[Saved data entries]

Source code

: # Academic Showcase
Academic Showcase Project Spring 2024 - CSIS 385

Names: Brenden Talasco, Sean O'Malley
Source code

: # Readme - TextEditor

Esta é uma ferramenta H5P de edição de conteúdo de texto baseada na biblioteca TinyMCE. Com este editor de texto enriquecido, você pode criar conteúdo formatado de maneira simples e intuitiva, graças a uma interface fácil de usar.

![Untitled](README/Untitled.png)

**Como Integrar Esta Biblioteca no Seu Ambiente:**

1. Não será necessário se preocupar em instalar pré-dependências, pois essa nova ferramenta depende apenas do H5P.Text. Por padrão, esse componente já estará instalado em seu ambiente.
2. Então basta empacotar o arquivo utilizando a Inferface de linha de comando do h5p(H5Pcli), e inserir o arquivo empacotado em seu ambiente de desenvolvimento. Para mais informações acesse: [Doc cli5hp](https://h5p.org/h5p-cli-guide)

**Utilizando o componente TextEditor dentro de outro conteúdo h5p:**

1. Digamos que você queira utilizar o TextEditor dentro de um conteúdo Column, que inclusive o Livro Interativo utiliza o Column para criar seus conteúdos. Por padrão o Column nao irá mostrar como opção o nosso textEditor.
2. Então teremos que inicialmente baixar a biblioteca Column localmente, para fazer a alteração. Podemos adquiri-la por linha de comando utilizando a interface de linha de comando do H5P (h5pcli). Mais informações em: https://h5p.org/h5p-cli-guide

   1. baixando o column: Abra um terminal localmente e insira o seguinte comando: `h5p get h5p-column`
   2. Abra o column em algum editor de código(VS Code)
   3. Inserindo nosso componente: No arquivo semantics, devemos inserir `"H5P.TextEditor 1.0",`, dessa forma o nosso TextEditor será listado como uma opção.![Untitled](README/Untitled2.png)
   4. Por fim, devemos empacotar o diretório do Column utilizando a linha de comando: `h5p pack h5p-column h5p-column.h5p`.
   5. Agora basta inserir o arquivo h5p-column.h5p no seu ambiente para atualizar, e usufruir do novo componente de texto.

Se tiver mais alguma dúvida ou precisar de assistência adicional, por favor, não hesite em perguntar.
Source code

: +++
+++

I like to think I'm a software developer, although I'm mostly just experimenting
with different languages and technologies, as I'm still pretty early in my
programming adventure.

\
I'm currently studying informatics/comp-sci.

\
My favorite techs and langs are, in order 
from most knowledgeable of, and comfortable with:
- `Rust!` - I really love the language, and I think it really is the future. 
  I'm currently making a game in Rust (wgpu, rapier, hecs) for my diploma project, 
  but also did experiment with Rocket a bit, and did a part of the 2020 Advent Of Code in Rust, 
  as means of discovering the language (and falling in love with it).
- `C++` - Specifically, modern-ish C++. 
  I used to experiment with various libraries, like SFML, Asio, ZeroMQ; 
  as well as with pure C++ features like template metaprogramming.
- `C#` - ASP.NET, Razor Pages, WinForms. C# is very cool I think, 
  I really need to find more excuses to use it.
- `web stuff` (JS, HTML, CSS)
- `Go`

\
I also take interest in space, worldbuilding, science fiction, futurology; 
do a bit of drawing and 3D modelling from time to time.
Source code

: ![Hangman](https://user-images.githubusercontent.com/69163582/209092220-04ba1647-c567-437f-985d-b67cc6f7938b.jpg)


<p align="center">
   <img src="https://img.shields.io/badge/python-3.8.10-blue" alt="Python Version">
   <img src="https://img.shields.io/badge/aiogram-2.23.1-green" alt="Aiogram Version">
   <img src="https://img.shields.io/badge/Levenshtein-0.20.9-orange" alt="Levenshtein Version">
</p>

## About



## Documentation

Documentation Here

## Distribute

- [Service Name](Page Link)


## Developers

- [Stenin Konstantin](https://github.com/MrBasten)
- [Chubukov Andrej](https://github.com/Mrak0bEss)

→ ACTIVITY
Each line of the data is to be output exactly, with none skipped.

→ EXPECTED ANSWER
Source code

: # Academic Showcase
Academic Showcase Project Spring 2024 - CSIS 385

Names: Brenden Talasco, Sean O'Malley
Source code

: # Readme - TextEditor

Esta é uma ferramenta H5P de edição de conteúdo de texto baseada na biblioteca TinyMCE. Com este editor de texto enriquecido, você pode criar conteúdo formatado de maneira simples e intuitiva, graças a uma interface fácil de usar.

![Untitled](README/Untitled.png)

**Como Integrar Esta Biblioteca no Seu Ambiente:**

1. Não será necessário se preocupar em instalar pré-dependências, pois essa nova ferramenta depende apenas do H5P.Text. Por padrão, esse componente já estará instalado em seu ambiente.
2. Então basta empacotar o arquivo utilizando a Inferface de linha de comando do h5p(H5Pcli), e inserir o arquivo empacotado em seu ambiente de desenvolvimento. Para mais informações acesse: [Doc cli5hp](https://h5p.org/h5p-cli-guide)

**Utilizando o componente TextEditor dentro de outro conteúdo h5p:**

1. Digamos que você queira utilizar o TextEditor dentro de um conteúdo Column, que inclusive o Livro Interativo utiliza o Column para criar seus conteúdos. Por padrão o Column nao irá mostrar como opção o nosso textEditor.
2. Então teremos que inicialmente baixar a biblioteca Column localmente, para fazer a alteração. Podemos adquiri-la por linha de comando utilizando a interface de linha de comando do H5P (h5pcli). Mais informações em: https://h5p.org/h5p-cli-guide

   1. baixando o column: Abra um terminal localmente e insira o seguinte comando: `h5p get h5p-column`
   2. Abra o column em algum editor de código(VS Code)
   3. Inserindo nosso componente: No arquivo semantics, devemos inserir `"H5P.TextEditor 1.0",`, dessa forma o nosso TextEditor será listado como uma opção.![Untitled](README/Untitled2.png)
   4. Por fim, devemos empacotar o diretório do Column utilizando a linha de comando: `h5p pack h5p-column h5p-column.h5p`.
   5. Agora basta inserir o arquivo h5p-column.h5p no seu ambiente para atualizar, e usufruir do novo componente de texto.

Se tiver mais alguma dúvida ou precisar de assistência adicional, por favor, não hesite em perguntar.
Source code

: +++
+++

I like to think I'm a software developer, although I'm mostly just experimenting
with different languages and technologies, as I'm still pretty early in my
programming adventure.

\
I'm currently studying informatics/comp-sci.

\
My favorite techs and langs are, in order 
from most knowledgeable of, and comfortable with:
- `Rust!` - I really love the language, and I think it really is the future. 
  I'm currently making a game in Rust (wgpu, rapier, hecs) for my diploma project, 
  but also did experiment with Rocket a bit, and did a part of the 2020 Advent Of Code in Rust, 
  as means of discovering the language (and falling in love with it).
- `C++` - Specifically, modern-ish C++. 
  I used to experiment with various libraries, like SFML, Asio, ZeroMQ; 
  as well as with pure C++ features like template metaprogramming.
- `C#` - ASP.NET, Razor Pages, WinForms. C# is very cool I think, 
  I really need to find more excuses to use it.
- `web stuff` (JS, HTML, CSS)
- `Go`

\
I also take interest in space, worldbuilding, science fiction, futurology; 
do a bit of drawing and 3D modelling from time to time.
Source code

: ![Hangman](https://user-images.githubusercontent.com/69163582/209092220-04ba1647-c567-437f-985d-b67cc6f7938b.jpg)


<p align="center">
   <img src="https://img.shields.io/badge/python-3.8.10-blue" alt="Python Version">
   <img src="https://img.shields.io/badge/aiogram-2.23.1-green" alt="Aiogram Version">
   <img src="https://img.shields.io/badge/Levenshtein-0.20.9-orange" alt="Levenshtein Version">
</p>

## About



## Documentation

Documentation Here

## Distribute

- [Service Name](Page Link)


## Developers

- [Stenin Konstantin](https://github.com/MrBasten)
- [Chubukov Andrej](https://github.com/Mrak0bEss)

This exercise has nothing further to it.